Supported Sequencers
Recommended Sequencing: Minimum 5,000 read pairs/cell*
Dual Indexed Sequencing Run: Single Cell 3' HT v3.1 Dual Index Feature Barcode libraries are dual-indexed. We do not recommend sequencing 10x Single Cell 3’ HT v3.1 Dual Index Feature Barcode libraries with a single-index configuration.
We recommend pooling Single Cell 3' HT v3.1 Dual Index Feature Barcode libraries with Single Cell 3' HT v3.1 Dual Index Gene Expression libraries to maintain nucleotide diversity during sequencing.

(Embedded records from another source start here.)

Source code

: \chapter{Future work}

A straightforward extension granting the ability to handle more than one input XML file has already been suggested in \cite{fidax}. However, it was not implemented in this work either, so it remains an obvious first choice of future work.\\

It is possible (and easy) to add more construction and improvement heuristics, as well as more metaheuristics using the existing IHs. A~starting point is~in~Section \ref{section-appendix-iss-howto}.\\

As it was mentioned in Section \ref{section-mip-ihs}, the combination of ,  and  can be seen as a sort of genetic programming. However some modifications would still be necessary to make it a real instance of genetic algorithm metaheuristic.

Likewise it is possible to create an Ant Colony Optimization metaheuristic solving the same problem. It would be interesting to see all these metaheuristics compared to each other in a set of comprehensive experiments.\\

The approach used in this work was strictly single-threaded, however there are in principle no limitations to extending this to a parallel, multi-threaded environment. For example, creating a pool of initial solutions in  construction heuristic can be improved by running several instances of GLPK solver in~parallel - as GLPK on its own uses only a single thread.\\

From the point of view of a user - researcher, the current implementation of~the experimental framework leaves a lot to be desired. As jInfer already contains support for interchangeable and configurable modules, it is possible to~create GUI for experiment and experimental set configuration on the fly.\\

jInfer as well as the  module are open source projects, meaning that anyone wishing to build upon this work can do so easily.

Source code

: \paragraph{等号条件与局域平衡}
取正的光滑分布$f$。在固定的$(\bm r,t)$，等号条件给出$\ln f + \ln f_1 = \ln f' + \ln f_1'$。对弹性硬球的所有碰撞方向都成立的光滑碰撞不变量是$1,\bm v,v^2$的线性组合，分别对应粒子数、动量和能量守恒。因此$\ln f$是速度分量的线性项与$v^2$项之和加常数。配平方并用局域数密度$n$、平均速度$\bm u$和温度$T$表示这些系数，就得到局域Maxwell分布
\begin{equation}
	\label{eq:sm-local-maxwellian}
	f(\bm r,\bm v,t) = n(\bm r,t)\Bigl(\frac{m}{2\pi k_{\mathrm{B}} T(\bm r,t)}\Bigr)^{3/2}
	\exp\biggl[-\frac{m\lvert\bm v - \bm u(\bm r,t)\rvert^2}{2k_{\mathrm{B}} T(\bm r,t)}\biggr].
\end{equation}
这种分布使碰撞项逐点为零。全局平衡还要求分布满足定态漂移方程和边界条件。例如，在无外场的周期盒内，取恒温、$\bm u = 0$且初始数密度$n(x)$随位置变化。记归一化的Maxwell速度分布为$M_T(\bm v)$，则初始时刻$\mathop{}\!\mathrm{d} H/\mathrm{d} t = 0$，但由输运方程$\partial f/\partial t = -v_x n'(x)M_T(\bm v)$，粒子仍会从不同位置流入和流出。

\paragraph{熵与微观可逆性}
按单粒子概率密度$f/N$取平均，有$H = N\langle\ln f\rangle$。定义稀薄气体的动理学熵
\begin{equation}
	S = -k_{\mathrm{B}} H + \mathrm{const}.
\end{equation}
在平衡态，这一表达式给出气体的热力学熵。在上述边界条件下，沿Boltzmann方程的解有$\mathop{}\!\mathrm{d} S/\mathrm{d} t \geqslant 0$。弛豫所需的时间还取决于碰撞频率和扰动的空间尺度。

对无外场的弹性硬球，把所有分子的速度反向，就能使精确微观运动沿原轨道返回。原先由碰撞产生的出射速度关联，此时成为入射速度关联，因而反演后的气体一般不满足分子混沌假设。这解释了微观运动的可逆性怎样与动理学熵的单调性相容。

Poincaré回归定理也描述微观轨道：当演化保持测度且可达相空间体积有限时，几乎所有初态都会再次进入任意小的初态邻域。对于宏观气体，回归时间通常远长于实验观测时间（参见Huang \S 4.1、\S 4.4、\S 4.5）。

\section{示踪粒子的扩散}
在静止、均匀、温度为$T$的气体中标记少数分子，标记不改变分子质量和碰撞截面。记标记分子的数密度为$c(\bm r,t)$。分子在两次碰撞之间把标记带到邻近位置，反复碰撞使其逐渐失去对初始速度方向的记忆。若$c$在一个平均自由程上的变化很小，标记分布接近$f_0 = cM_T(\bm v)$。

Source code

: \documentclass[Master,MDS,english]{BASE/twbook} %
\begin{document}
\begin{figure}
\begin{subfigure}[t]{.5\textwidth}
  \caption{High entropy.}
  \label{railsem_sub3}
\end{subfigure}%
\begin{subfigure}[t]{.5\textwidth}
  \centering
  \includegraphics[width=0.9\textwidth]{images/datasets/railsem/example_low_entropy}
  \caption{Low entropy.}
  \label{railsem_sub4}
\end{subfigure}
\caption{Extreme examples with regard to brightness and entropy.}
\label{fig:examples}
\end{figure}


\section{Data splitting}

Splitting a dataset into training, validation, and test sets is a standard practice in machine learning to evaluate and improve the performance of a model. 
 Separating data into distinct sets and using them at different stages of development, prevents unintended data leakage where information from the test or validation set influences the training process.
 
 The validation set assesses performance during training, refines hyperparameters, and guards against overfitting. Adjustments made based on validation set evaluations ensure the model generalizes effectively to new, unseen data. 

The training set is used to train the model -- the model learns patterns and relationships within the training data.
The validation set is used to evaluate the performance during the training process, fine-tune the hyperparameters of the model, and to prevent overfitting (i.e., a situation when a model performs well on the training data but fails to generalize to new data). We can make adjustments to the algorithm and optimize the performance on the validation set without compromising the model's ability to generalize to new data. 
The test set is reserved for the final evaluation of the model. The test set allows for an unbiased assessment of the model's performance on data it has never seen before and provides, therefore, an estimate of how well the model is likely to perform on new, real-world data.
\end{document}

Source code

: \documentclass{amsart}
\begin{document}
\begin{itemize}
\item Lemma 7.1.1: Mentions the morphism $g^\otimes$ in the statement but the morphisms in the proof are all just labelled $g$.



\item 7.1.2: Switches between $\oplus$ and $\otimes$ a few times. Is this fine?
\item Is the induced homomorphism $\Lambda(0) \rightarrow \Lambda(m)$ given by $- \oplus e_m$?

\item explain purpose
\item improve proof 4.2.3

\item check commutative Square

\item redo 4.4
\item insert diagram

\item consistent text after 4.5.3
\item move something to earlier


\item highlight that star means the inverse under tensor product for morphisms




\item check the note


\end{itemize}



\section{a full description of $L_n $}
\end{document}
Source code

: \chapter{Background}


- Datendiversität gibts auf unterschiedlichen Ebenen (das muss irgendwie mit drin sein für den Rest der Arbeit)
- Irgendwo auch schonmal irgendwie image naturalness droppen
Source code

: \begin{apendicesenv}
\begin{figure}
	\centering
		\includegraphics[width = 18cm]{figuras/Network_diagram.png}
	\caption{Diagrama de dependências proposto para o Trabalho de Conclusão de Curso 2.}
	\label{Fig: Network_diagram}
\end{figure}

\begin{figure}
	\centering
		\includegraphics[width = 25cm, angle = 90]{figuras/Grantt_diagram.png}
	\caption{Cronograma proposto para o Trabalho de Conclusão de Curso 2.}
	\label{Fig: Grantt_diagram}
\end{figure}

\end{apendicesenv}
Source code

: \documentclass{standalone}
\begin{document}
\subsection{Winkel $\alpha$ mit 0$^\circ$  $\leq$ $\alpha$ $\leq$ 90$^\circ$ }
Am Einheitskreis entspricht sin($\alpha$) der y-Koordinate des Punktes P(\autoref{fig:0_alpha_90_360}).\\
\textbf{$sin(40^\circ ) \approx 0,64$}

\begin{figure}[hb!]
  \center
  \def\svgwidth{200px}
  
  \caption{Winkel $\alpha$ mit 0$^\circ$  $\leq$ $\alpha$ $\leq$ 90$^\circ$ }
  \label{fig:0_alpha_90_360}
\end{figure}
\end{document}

Read | Read 1 | i7 Index | i5 Index | Read 2 |
---|---|---|---|---|
Purpose | Cell barcode & UMI | Sample Index | Sample Index | Insert |
Length** | 28 | 10 | 10 | 90 |
*Adjust sequencing depth for the required performance or application. The Sequencing Saturation metric and curve in the Cell Ranger run summary can be used to optimize sequencing depth for specific sample types (note: this metric was named cDNA PCR Duplication in Cell Ranger 1.1 or earlier).
**If sequencing 3' HT v3.1 Dual Index Cell Surface Protein libraries independently, they may also be sequenced in a 28 x 10 x 10 x 25 bp configuration. We do not recommend sequencing Single Cell 3’ HT v3.1 Dual Index CRISPR Screening or Cell Multiplexing Libraries independently.